Пэгги послушно отыскала идола и подняла бровки от изумления:
- Папочка, "идол - это предмет для поклонения языческого культа. Идолы бывают разные, от деревянных чурбанов и чурок и до жестянок от консервов, оставляемых европейцами в языческих урочищах. Негры племени Га-на-Га-на поклоняются перевернутой метле, которой в метелку втыкают два камня, заменяющие глаза. Австралийцы поклоняются синему цвету, намазанному на жертвенник. Дикое племя Тон-куа поклоняется…". Ай, папа, тут неприлично!
Пэгги закрыла лицо руками и вспыхнула, как маков цвет.
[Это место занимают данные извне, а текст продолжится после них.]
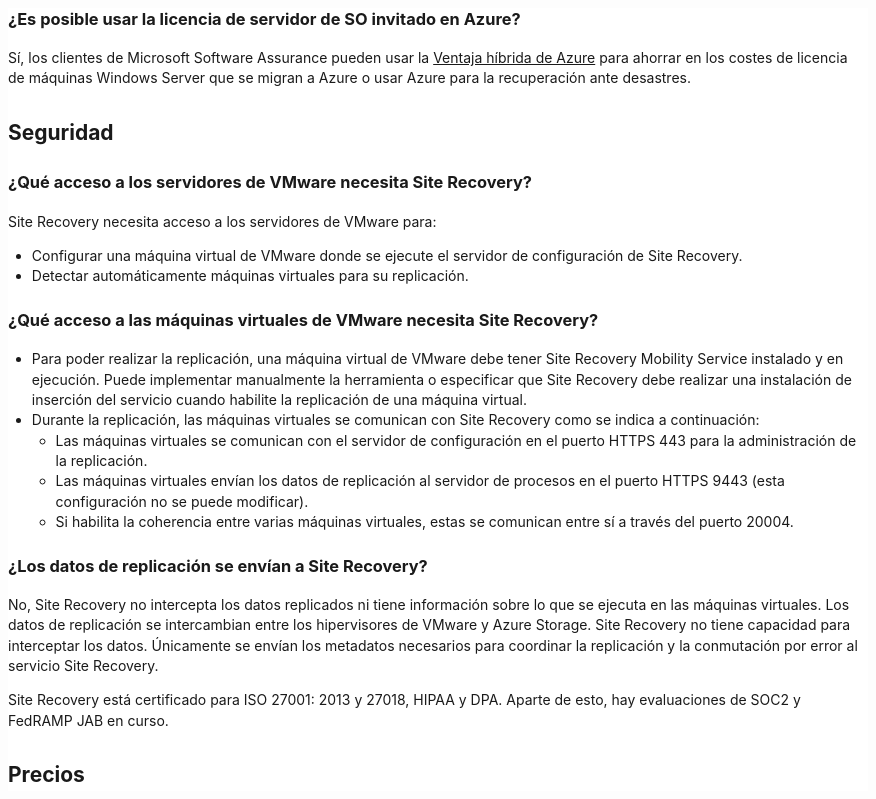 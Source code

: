 ### <a name="can-i-use-a-guest-os-server-license-on-azure"></a>¿Es posible usar la licencia de servidor de SO invitado en Azure?

Sí, los clientes de Microsoft Software Assurance pueden usar la [Ventaja híbrida de Azure](https://azure.microsoft.com/pricing/hybrid-benefit/) para ahorrar en los costes de licencia de máquinas Windows Server que se migran a Azure o usar Azure para la recuperación ante desastres.

## <a name="security"></a>Seguridad

### <a name="what-access-to-vmware-servers-does-site-recovery-need"></a>¿Qué acceso a los servidores de VMware necesita Site Recovery?

Site Recovery necesita acceso a los servidores de VMware para:

- Configurar una máquina virtual de VMware donde se ejecute el servidor de configuración de Site Recovery.
- Detectar automáticamente máquinas virtuales para su replicación.

### <a name="what-access-to-vmware-vms-does-site-recovery-need"></a>¿Qué acceso a las máquinas virtuales de VMware necesita Site Recovery?

- Para poder realizar la replicación, una máquina virtual de VMware debe tener Site Recovery Mobility Service instalado y en ejecución. Puede implementar manualmente la herramienta o especificar que Site Recovery debe realizar una instalación de inserción del servicio cuando habilite la replicación de una máquina virtual.
- Durante la replicación, las máquinas virtuales se comunican con Site Recovery como se indica a continuación:
    - Las máquinas virtuales se comunican con el servidor de configuración en el puerto HTTPS 443 para la administración de la replicación.
    - Las máquinas virtuales envían los datos de replicación al servidor de procesos en el puerto HTTPS 9443 (esta configuración no se puede modificar).
    - Si habilita la coherencia entre varias máquinas virtuales, estas se comunican entre sí a través del puerto 20004.

### <a name="is-replication-data-sent-to-site-recovery"></a>¿Los datos de replicación se envían a Site Recovery?

No, Site Recovery no intercepta los datos replicados ni tiene información sobre lo que se ejecuta en las máquinas virtuales. Los datos de replicación se intercambian entre los hipervisores de VMware y Azure Storage. Site Recovery no tiene capacidad para interceptar los datos. Únicamente se envían los metadatos necesarios para coordinar la replicación y la conmutación por error al servicio Site Recovery.

Site Recovery está certificado para ISO 27001: 2013 y 27018, HIPAA y DPA. Aparte de esto, hay evaluaciones de SOC2 y FedRAMP JAB en curso.

## <a name="pricing"></a>Precios
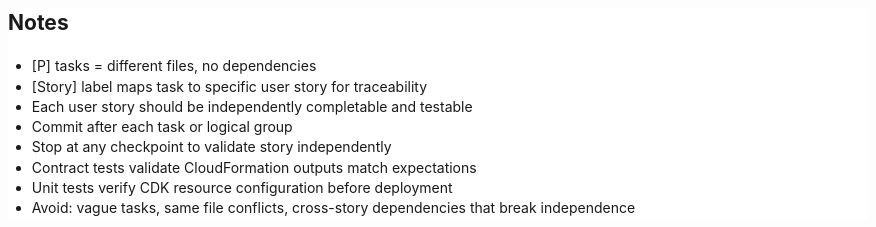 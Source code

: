 
## Notes

- [P] tasks = different files, no dependencies
- [Story] label maps task to specific user story for traceability
- Each user story should be independently completable and testable
- Commit after each task or logical group
- Stop at any checkpoint to validate story independently
- Contract tests validate CloudFormation outputs match expectations
- Unit tests verify CDK resource configuration before deployment
- Avoid: vague tasks, same file conflicts, cross-story dependencies that break independence
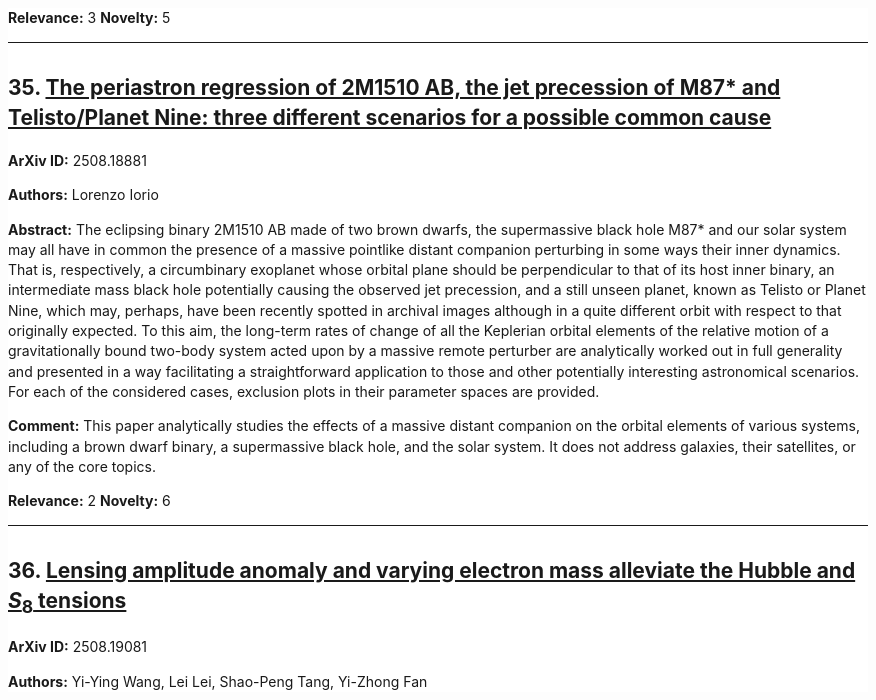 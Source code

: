 **Relevance:** 3
**Novelty:** 5

---

## 35. [The periastron regression of 2M1510 AB, the jet precession of M87* and Telisto/Planet Nine: three different scenarios for a possible common cause](https://arxiv.org/abs/2508.18881) <a id="link35"></a>

**ArXiv ID:** 2508.18881

**Authors:** Lorenzo Iorio

**Abstract:** The eclipsing binary 2M1510 AB made of two brown dwarfs, the supermassive black hole M87* and our solar system may all have in common the presence of a massive pointlike distant companion perturbing in some ways their inner dynamics. That is, respectively, a circumbinary exoplanet whose orbital plane should be perpendicular to that of its host inner binary, an intermediate mass black hole potentially causing the observed jet precession, and a still unseen planet, known as Telisto or Planet Nine, which may, perhaps, have been recently spotted in archival images although in a quite different orbit with respect to that originally expected. To this aim, the long-term rates of change of all the Keplerian orbital elements of the relative motion of a gravitationally bound two-body system acted upon by a massive remote perturber are analytically worked out in full generality and presented in a way facilitating a straightforward application to those and other potentially interesting astronomical scenarios. For each of the considered cases, exclusion plots in their parameter spaces are provided.

**Comment:** This paper analytically studies the effects of a massive distant companion on the orbital elements of various systems, including a brown dwarf binary, a supermassive black hole, and the solar system. It does not address galaxies, their satellites, or any of the core topics.

**Relevance:** 2
**Novelty:** 6

---

## 36. [Lensing amplitude anomaly and varying electron mass alleviate the Hubble and $S_8$ tensions](https://arxiv.org/abs/2508.19081) <a id="link36"></a>

**ArXiv ID:** 2508.19081

**Authors:** Yi-Ying Wang, Lei Lei, Shao-Peng Tang, Yi-Zhong Fan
- Дай сюда, - сердито пробормотал судья и нетерпеливо придвинул к себе книгу. Тотчас же по лицу его разлилась сладкая и безмятежная улыбка человека, свободного в собственных рефлексах по причине законного вдовства. "Дикое племя Тон-куа поклоняется двойному плоду мангуби, напоминающему две груди молодой женщины".
- Гм! - прошептал судья: - положительно, этот Кенворти садист! С каким жестокосердием он лишил несчастного молодого туземца экваториального солнца и предметов религиозного культа. Правда, туземец прибыл в Англию за штанами майора… Но… но я положительно не понимаю, с какой стати он меняет первобытную жизнерадостную религию на штаны этого…
Судья поперхнулся. Он терпеть не мог майора Кавендиша. Для нашего рассказа огромное значение имеет то обстоятельство, что и дочь судьи, Пэгги, терпеть не могла майора.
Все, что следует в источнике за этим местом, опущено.